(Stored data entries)
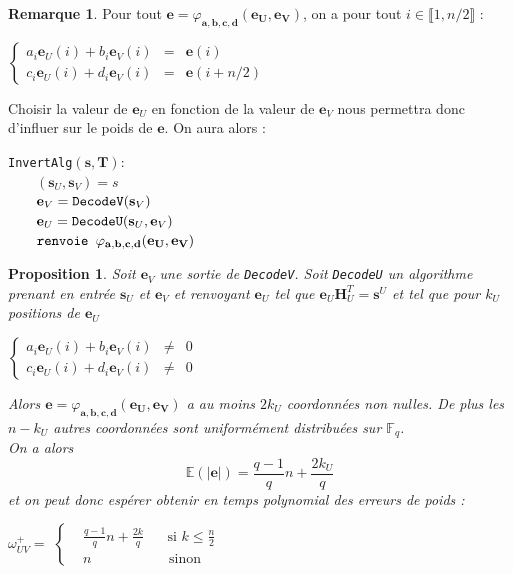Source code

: \documentclass[12pt]{article}
\theoremstyle{plain}
\newtheorem{propo}[thm]{Proposition}
\theoremstyle{definition}
\newtheorem{remarque}[thm]{Remarque}
\newcommand{\F}{\mathbb{F}}
\begin{document}
\begin{remarque} Pour tout $\mathbf{e} = \varphi_{\mathbf{a},\mathbf{b},\mathbf{c},\mathbf{d}}(\mathbf{e_U},\mathbf{e_V})$, on a pour tout $i \in \llbracket 1,n/2\rrbracket$ :
\begin{center}

$\left \{
\begin{array}{rcl}
a_i\mathbf{e}_U(i) + b_i\mathbf{e}_V(i) &=& \mathbf{e}(i) \\
c_i\mathbf{e}_U(i) + d_i\mathbf{e}_V(i) &=& \mathbf{e}(i+n/2) 
\end{array}
\right.$
\end{center}

\noindent Choisir la valeur de $\mathbf{e}_U$ en fonction de la valeur de $\mathbf{e}_V$ nous permettra donc d'influer sur le poids de $\mathbf{e}$. On aura alors :

\begin{flushleft}
\leftskip=2cm
\verb|InvertAlg|$(\mathbf{s},\mathbf{T}) : $\\
$\qquad (\mathbf{s}_U, \mathbf{s}_V) = s $\\
$\qquad \mathbf{e}_V = \verb|DecodeV|(\mathbf{s}_V)$ \\
$\qquad \mathbf{e}_U = \verb|DecodeU|(\mathbf{s}_U, \mathbf{e}_V) $\\
$\qquad \verb|renvoie | \varphi_{\mathbf{a},\mathbf{b},\mathbf{c},\mathbf{d}}(\mathbf{e_U},\mathbf{e_V})$ \\
\leftskip=0cm
\vspace{0.1in}
\end{flushleft}

\end{remarque}

\begin{propo} \label{uv+} Soit $\mathbf{e}_V$ une sortie de \verb|DecodeV|. Soit \verb|DecodeU| un algorithme prenant en entrée $\mathbf{s}_U$ et $\mathbf{e}_V$ et renvoyant $\mathbf{e}_U$ tel que $\mathbf{e}_U\mathbf{H}_U^T = \mathbf{s}^U$ et tel que pour $k_U$ positions de $\mathbf{e}_U$ 
\begin{center}
$\left \{
\begin{array}{rcl}
a_i\mathbf{e}_U(i) + b_i\mathbf{e}_V(i) &\neq& 0 \\
c_i\mathbf{e}_U(i) + d_i\mathbf{e}_V(i) &\neq& 0
\end{array}
\right.$
\end{center}
Alors $\mathbf{e} = \varphi_{\mathbf{a},\mathbf{b},\mathbf{c},\mathbf{d}}(\mathbf{e_U},\mathbf{e_V})$ a au moins $2k_U$ coordonnées non nulles. De plus les $n-k_U$ autres coordonnées sont uniformément distribuées sur $\F_q$. \\
On a alors 
$$ \mathbb{E}(|\mathbf{e}|) = \frac{q-1}{q}n + \frac{2k_U}{q} $$
et on peut donc espérer obtenir en temps polynomial des erreurs de poids :
\begin{center}
$\omega^+_{UV} = $
$\left \{
\begin{array}{rcl}
&\frac{q-1}{q}n + \frac{2k}{q} & \;\; \text{ si } k \leq \frac{n}{2} \\
&n & \quad \text{sinon}
\end{array}
\right.$
\end{center}
\end{propo}
\end{document}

• TO DO:
Find every line above that includes the word "mathbb" and report only how many there are.

• EXERCISE ANSWER:
2